These results are concordant with the findings of the original publication, which highlights the presence of STAT3-mediated interleukin signaling pathways in immune-high samples. The original analysis explored the association between the regulation of SMAD-related pathways and different immune clusters but with no significant result. Our approach allowed us to statute on this association. Finally, we explored the functional relevance of identified PTMs by crossreferencing them with the PhosphoSitePlus database. Numerous phosphorylation sites analyzed in the predicted signaling pathways were found to be associated with cancer-related processes or are known to be dysregulated in different cancer types (Fig. 5B). This additional information may contribute to a more detailed investigation of the biological mechanisms involved and support the relevance of this type of LRI analysis in this context.
Exploring Cellular Interactions in Renal Cancer Cells
To evaluate the biological interpretability of LRI predictions in a clinical setting, we applied our method to proteomic and phosphoproteomic data from 66 patients with ccRCC treated with sunitinib, a promiscuous tyrosine kinase inhibitor. This dataset, published by Zhang et al. (21), included pretreatment tumor samples that were clustered according to the TME composition and response profiles. Due to its limited coverage (5998 proteins and 6199 phosphosites), only 44 Reactome pathways could be mapped using our filtering criteria. Phosphoprotein levels were normalized to protein abundance before BulkSignalR analysis as aforementioned.

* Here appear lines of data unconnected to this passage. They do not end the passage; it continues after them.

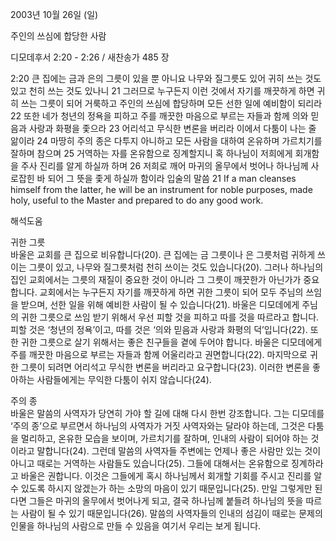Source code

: 2003년 10월 26일 (일)

주인의 쓰심에 합당한 사람



디모데후서 2:20 - 2:26 / 새찬송가 485 장


2:20 큰 집에는 금과 은의 그릇이 있을 뿐 아니요 나무와 질그릇도 있어 귀히 쓰는 것도 있고 천히 쓰는 것도 있나니
21 그러므로 누구든지 이런 것에서 자기를 깨끗하게 하면 귀히 쓰는 그릇이 되어 거룩하고 주인의 쓰심에 합당하며 모든 선한 일에 예비함이 되리라
22 또한 네가 청년의 정욕을 피하고 주를 깨끗한 마음으로 부르는 자들과 함께 의와 믿음과 사랑과 화평을 좇으라
23 어리석고 무식한 변론을 버리라 이에서 다툼이 나는 줄 앎이라
24 마땅히 주의 종은 다투지 아니하고 모든 사람을 대하여 온유하며 가르치기를 잘하며 참으며
25 거역하는 자를 온유함으로 징계할지니 혹 하나님이 저희에게 회개함을 주사 진리를 알게 하실까 하며
26 저희로 깨어 마귀의 올무에서 벗어나 하나님께 사로잡힌 바 되어 그 뜻을 좇게 하실까 함이라
입술의 말씀
21 If a man cleanses himself from the latter, he will be an instrument for noble purposes, made holy, useful to the Master and prepared to do any good work.

해석도움





귀한 그릇  
바울은 교회를 큰 집으로 비유합니다(20). 큰 집에는 금 그릇이나 은 그릇처럼 귀하게 쓰이는 그릇이 있고, 나무와 질그릇처럼 천히 쓰이는 것도 있습니다(20). 그러나 하나님의 집인 교회에서는 그릇의 재질이 중요한 것이 아니라 그 그릇이 깨끗한가 아닌가가 중요합니다. 교회에서는 누구든지 자기를 깨끗하게 하면 귀한 그릇이 되어 모두 주님의 쓰임을 받으며, 선한 일을 위해 예비한 사람이 될 수 있습니다(21). 바울은 디모데에게 주님의 귀한 그릇으로 쓰임 받기 위해서 우선 피할 것을 피하고 따를 것을 따르라고 합니다. 피할 것은 ‘청년의 정욕’이고, 따를 것은 ‘의와 믿음과 사랑과 화평의 덕’입니다(22). 또한 귀한 그릇으로 살기 위해서는 좋은 친구들을 곁에 두어야 합니다. 바울은 디모데에게 주를 깨끗한 마음으로 부르는 자들과 함께 어울리라고 권면합니다(22). 마지막으로 귀한 그릇이 되려면 어리석고 무식한 변론을 버리라고 요구합니다(23). 이러한 변론을 좋아하는 사람들에게는 무익한 다툼이 쉬지 않습니다(24). 

주의 종  
바울은 말씀의 사역자가 당연히 가야 할 길에 대해 다시 한번 강조합니다. 그는 디모데를 ‘주의 종’으로 부르면서 하나님의 사역자가 거짓 사역자와는 달라야 하는데, 그것은 다툼을 멀리하고, 온유한 모습을 보이며, 가르치기를 잘하며, 인내의 사람이 되어야 하는 것이라고 말합니다(24). 그런데 말씀의 사역자들 주변에는 언제나 좋은 사람만 있는 것이 아니고 때로는 거역하는 사람들도 있습니다(25). 그들에 대해서는 온유함으로 징계하라고 바울은 권합니다. 이것은 그들에게 혹시 하나님께서 회개할 기회를 주시고 진리를 알 수 있도록 하시지 않겠는가 하는 소망의 마음이 있기 때문입니다(25). 만일 그렇게만 된다면 그들은 마귀의 올무에서 벗어나게 되고, 결국 하나님께 붙들려 하나님의 뜻을 따르는 사람이 될 수 있기 때문입니다(26). 말씀의 사역자들의 인내의 섬김이 때로는 문제의 인물을 하나님의 사람으로 만들 수 있음을 여기서 우리는 보게 됩니다.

We analyzed LRI predictions in the two immune clusters most associated with treatment response: T-cell–infiltrated and progenitor cell–infiltrated tumors, as determined by the authors. We found 3322 unique LRIs involving 381 pathways in the T-cell–infiltrated cluster. In the progenitor cell–infiltrated cluster, we found 3002 unique LRIs and 315 unique pathways. Among them, 167 LRIs and 13 pathways in the T-cell–infiltrated cluster, and 175 and 10 in the progenitor cell–infiltrated cluster, respectively, were involved in phosphorylation events based on position-level information (Supplemental Table S4). Although several pathways were identified as pleiotropic, such as clathrin-mediated endocytosis or integrin signaling pathways, most were cancer related, such as MAP2K and MAPK activation or VEGFR2-mediated cell proliferation pathways (Fig. 6A).Fig. 6**Biological pathway analysis across sunitinib-treated patient clusters.**A, pathway significance obtained with expression and phosphorylation data in T-cell–infiltrated and progenitor cell–infiltrated clusters. B, selected proteins and pathways involved in progenitor or T-cell infiltration. Annotations concerning delta values and p values are presented in Supplemental Fig. S1. C, selected proteins and pathways involved in response to sunitinib. In responder patients, cell proliferation pathways are inactivated because of VEGFR inhibition by sunitinib. D, pathway significance obtained with expression and phosphorylation data in responder and nonresponder clusters. PTM integration for ligand–receptor interaction inference. PTM, post-translational modification; VEGFR, vascular endothelial growth factor receptor.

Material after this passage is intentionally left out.